*** Begin section ***

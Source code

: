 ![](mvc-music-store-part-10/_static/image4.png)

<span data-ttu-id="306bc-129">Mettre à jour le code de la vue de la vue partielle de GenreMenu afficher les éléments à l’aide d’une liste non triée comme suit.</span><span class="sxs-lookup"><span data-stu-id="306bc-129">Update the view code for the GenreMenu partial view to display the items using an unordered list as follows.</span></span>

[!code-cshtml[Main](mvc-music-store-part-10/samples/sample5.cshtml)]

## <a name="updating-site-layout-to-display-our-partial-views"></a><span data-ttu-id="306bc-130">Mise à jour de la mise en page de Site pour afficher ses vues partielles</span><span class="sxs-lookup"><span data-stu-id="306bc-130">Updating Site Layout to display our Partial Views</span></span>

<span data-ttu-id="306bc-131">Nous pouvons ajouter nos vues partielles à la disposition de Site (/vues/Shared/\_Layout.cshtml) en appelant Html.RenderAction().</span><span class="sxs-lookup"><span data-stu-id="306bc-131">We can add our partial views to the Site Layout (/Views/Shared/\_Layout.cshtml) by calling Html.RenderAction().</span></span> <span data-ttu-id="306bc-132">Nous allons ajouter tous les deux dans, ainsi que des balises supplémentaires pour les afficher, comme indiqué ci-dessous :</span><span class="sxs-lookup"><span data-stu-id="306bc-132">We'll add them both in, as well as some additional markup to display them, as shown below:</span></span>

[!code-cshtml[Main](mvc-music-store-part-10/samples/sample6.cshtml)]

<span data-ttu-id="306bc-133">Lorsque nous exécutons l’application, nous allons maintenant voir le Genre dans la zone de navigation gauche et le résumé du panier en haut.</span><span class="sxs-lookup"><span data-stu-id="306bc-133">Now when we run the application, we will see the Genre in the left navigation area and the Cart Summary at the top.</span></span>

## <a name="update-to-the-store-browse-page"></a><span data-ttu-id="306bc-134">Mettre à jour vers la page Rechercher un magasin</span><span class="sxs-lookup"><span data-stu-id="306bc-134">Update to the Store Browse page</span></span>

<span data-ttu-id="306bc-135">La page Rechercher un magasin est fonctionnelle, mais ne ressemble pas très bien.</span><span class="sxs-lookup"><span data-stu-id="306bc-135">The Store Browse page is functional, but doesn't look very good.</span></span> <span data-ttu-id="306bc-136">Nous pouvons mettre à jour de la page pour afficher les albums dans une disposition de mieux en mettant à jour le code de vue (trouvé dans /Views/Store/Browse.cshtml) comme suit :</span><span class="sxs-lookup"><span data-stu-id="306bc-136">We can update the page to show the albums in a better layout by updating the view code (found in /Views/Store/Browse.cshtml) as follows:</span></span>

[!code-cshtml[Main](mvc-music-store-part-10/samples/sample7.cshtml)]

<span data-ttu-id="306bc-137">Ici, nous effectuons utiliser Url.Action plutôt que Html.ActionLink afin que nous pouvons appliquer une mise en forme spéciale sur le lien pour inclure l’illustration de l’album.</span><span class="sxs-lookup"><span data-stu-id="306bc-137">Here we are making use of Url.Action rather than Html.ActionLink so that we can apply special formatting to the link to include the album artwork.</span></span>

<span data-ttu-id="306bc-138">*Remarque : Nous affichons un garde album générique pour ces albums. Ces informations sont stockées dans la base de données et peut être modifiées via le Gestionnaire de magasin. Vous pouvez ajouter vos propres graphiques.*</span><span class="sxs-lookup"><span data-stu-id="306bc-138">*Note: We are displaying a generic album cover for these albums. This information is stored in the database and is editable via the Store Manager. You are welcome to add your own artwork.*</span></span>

*** End section ***

* Task goal
Return every line of the listing above where "samples" appears.

* Response below
[!code-cshtml[Main](mvc-music-store-part-10/samples/sample5.cshtml)]
[!code-cshtml[Main](mvc-music-store-part-10/samples/sample6.cshtml)]
[!code-cshtml[Main](mvc-music-store-part-10/samples/sample7.cshtml)]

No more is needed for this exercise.